This is self learning and it is stats.
$P_{ij}(s)=\sum^\infty_{n=0}p_{ij}^ns^n$ (which you'll probably recognise is a generating function)
and
$F_{ij}(s)=\sum^\infty_{n=1}f_{ij}^ns^n$ (note n=1 here)
I wish to show (I know this result, but I'd like to do it as if I did not however)
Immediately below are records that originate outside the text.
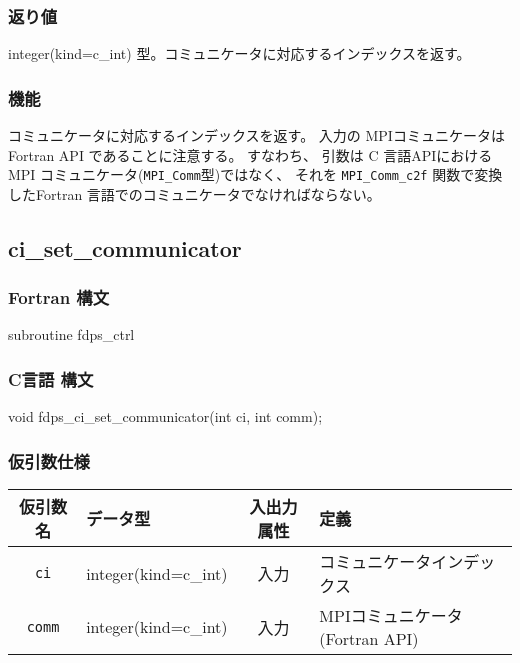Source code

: \subsubsection*{返り値}
integer(kind=c\_int) 型。コミュニケータに対応するインデックスを返す。

\subsubsection*{機能}
コミュニケータに対応するインデックスを返す。
入力の MPIコミュニケータは Fortran API であることに注意する。
すなわち、 引数は C 言語APIにおける MPI コミュニケータ({\tt MPI\_Comm}型)ではなく、
それを {\tt MPI\_Comm\_c2f} 関数で変換したFortran 言語でのコミュニケータでなければならない。


\subsection{ci\_set\_communicator}
\subsubsection*{Fortran 構文}
\begin{screen}
\begin{spverbatim}
subroutine fdps_ctrl%
\end{spverbatim}
\end{screen}

\subsubsection*{C言語 構文}
\begin{screen}
\begin{spverbatim}
void fdps_ci_set_communicator(int ci, int comm);
\end{spverbatim}
\end{screen}

\subsubsection*{仮引数仕様}
\begin{table}[h]
\begin{tabularx}{\linewidth}{cXcX}
\toprule
\rowcolor{Snow2}
仮引数名 & データ型 & 入出力属性 & 定義 \\
\midrule
\verb|ci| & integer(kind=c\_int) & 入力 & コミュニケータインデックス\\
\verb|comm| & integer(kind=c\_int) & 入力 & MPIコミュニケータ(Fortran API)\\
\bottomrule
\end{tabularx}
\end{table}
$P_{ij}(s)=p_{ij}^0+F_{ij}(S)P_{jj}(s)$
$P_{ij}(s)=p_{ij}^0+\sum^\infty_{n=1}p_{ij}^ns^n$
Now using a previous result: $p_{ij}^n=\sum^n_{k=1}f_{ij}^kp_{jj}^{n-k}$
We get:
$P_{ij}(s)=p_{ij}^0+\sum^\infty_{n=1}s^n\sum^n_{k=1}f_{ij}^kp_{jj}^{n-k}$
One can easily flip that around:
$P_{ij}(s)=p_{ij}^0+\sum^\infty_{n=1}s^n\sum^{n-1}_{k=0}f_{ij}^{n-k}p_{jj}^k$
and get close:
$P_{ij}(s)=p_{ij}^0+\sum^\infty_{n=1}\sum^{n-1}_{k=0}s^{n-k}f_{ij}^{n-k}s^kp_{jj}^k$
Then suddenly! Magic!
$=p_{ij}^0+\sum^\infty_{k=0}\sum^\infty_{n=k+1}s^{n-k}f_{ij}^{n-k}s^kp_{jj}^k$
The rest seems like something I can do.
So I looked at a simpler sum, $\sum^L_{i=1}\sum^i_{j=1}f(j)$ and noticed this is:
$\ \ \ f(1)$
$+f(1)+f(2)$
$+f(1)+f(2)+f(3)$
$...$
Which seems important, but I daren't make the jump to infinity.
The question adds at the end "for |s|$<$1" now isn't this a bit pointless, generating functions considered for their parameter being 1 is when they are actually useful!
Definitions (if they are needed / help)
$f_{ij}^n$ denotes $\mathbb{P}[X_n=j,X_k\ne j \forall 1\le j\le n-1|X_0=i]$
or in English: the probability that starting from state i we end up at state j taking a path that doesn't visit state j in exactly n steps.
$p_{ij}^n$ denotes $\mathbb{P}[X_n=j|X_0=i]$
It is the "probability that starting from i you end up at (via any path) at j in exactly n steps".
Note that why I have used the notation of powers, $p_{ij}^k\ne (p_{ij})^k$
(That's not true, but it'd be a special case where they are equal, like the identity matrix of state changes.... it doesn't denote power basically!)